» **Data to examine**:
——————————
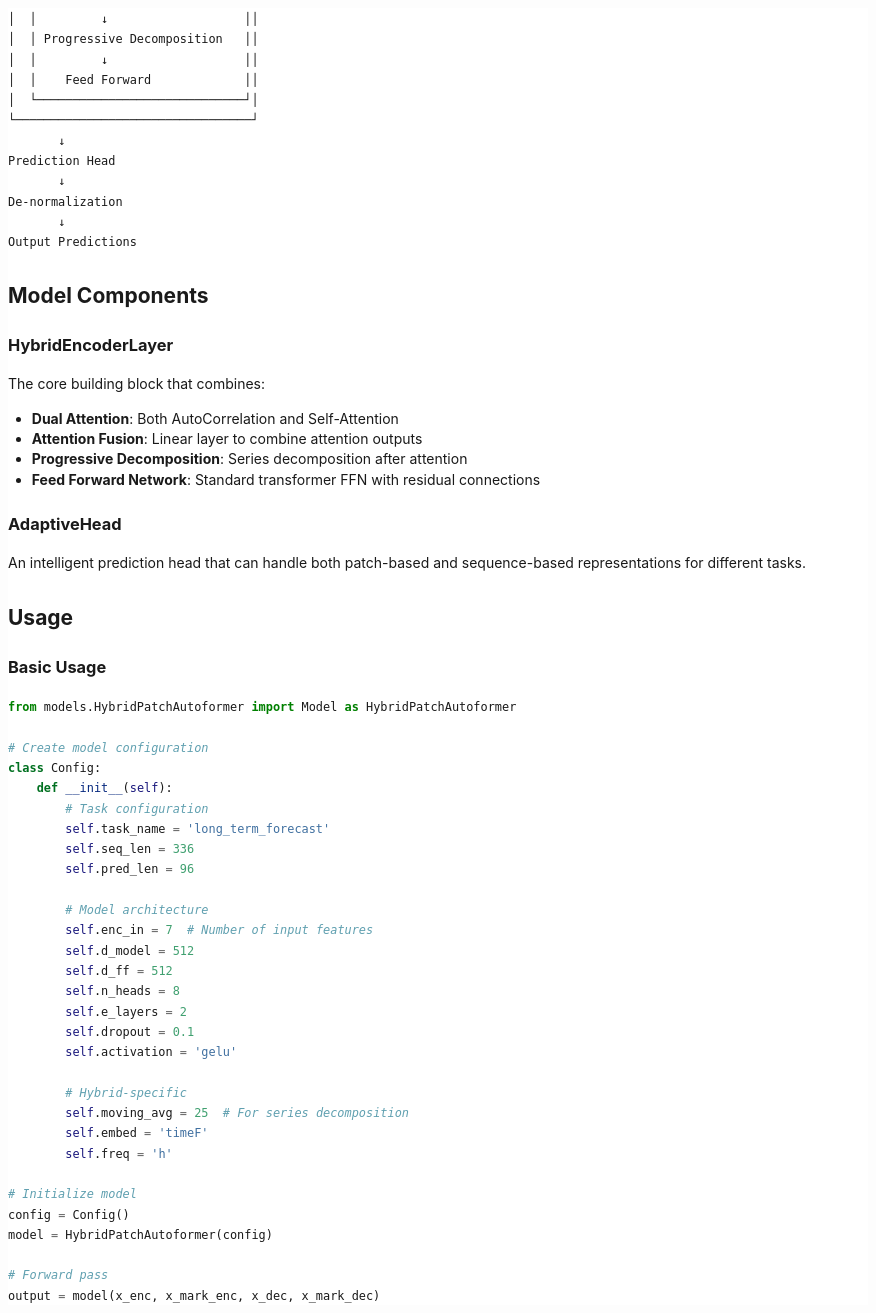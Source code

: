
 ```
│  │         ↓                   ││
│  │ Progressive Decomposition   ││
│  │         ↓                   ││
│  │    Feed Forward             ││
│  └─────────────────────────────┘│
└─────────────────────────────────┘
       ↓
Prediction Head
       ↓
De-normalization
       ↓
Output Predictions
```

## Model Components

### HybridEncoderLayer
The core building block that combines:
- **Dual Attention**: Both AutoCorrelation and Self-Attention
- **Attention Fusion**: Linear layer to combine attention outputs
- **Progressive Decomposition**: Series decomposition after attention
- **Feed Forward Network**: Standard transformer FFN with residual connections

### AdaptiveHead
An intelligent prediction head that can handle both patch-based and sequence-based representations for different tasks.

## Usage

### Basic Usage

```python
from models.HybridPatchAutoformer import Model as HybridPatchAutoformer

# Create model configuration
class Config:
    def __init__(self):
        # Task configuration
        self.task_name = 'long_term_forecast'
        self.seq_len = 336
        self.pred_len = 96
        
        # Model architecture
        self.enc_in = 7  # Number of input features
        self.d_model = 512
        self.d_ff = 512
        self.n_heads = 8
        self.e_layers = 2
        self.dropout = 0.1
        self.activation = 'gelu'
        
        # Hybrid-specific
        self.moving_avg = 25  # For series decomposition
        self.embed = 'timeF'
        self.freq = 'h'

# Initialize model
config = Config()
model = HybridPatchAutoformer(config)

# Forward pass
output = model(x_enc, x_mark_enc, x_dec, x_mark_dec)
```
——————————
» **Try it**: Find the word "that" in the records. Copy every line it appears in.

» **Answer section**:
The core building block that combines:
An intelligent prediction head that can handle both patch-based and sequence-based representations for different tasks.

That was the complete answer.